* _REQUIREMENT_: Below are some entries. Copy each line that holds the string "passionné".
DATA RECORDS below:
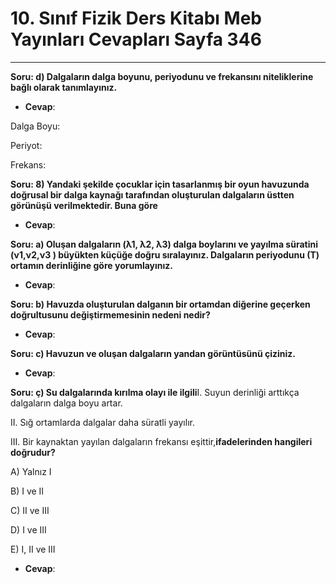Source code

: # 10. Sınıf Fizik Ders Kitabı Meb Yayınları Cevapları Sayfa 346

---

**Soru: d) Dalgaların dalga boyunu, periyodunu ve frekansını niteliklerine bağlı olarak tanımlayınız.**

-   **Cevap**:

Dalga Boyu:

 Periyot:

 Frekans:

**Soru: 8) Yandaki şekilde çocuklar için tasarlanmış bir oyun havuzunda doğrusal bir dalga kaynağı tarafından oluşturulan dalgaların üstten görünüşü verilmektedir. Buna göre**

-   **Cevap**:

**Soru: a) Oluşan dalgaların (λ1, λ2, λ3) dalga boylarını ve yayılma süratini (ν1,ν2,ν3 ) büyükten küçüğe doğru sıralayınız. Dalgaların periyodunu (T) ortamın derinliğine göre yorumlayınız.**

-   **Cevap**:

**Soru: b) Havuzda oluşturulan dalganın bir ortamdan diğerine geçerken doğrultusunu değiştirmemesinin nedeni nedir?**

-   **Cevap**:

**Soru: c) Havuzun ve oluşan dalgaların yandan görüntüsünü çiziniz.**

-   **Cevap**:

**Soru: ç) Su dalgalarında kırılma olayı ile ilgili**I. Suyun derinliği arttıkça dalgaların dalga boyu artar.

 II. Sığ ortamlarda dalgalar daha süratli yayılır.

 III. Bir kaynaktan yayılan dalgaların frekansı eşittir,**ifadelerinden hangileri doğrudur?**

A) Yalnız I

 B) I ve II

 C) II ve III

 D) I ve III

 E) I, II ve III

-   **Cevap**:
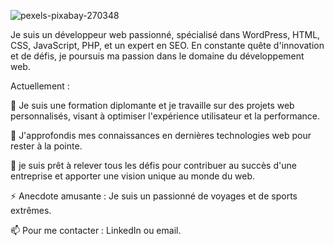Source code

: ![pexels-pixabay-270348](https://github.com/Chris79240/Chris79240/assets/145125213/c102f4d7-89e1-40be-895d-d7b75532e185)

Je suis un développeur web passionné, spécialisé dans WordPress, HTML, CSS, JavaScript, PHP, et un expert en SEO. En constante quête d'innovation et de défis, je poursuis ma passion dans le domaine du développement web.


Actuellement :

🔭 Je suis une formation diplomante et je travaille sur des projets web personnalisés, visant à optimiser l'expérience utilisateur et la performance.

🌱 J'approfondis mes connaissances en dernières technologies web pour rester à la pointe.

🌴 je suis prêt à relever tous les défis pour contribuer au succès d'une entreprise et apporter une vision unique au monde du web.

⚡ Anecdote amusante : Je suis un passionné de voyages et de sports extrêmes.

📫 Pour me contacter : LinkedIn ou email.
End of DATA RECORDS.
* _ANSWER TO THIS EXERCISE_:
Je suis un développeur web passionné, spécialisé dans WordPress, HTML, CSS, JavaScript, PHP, et un expert en SEO. En constante quête d'innovation et de défis, je poursuis ma passion dans le domaine du développement web.
⚡ Anecdote amusante : Je suis un passionné de voyages et de sports extrêmes.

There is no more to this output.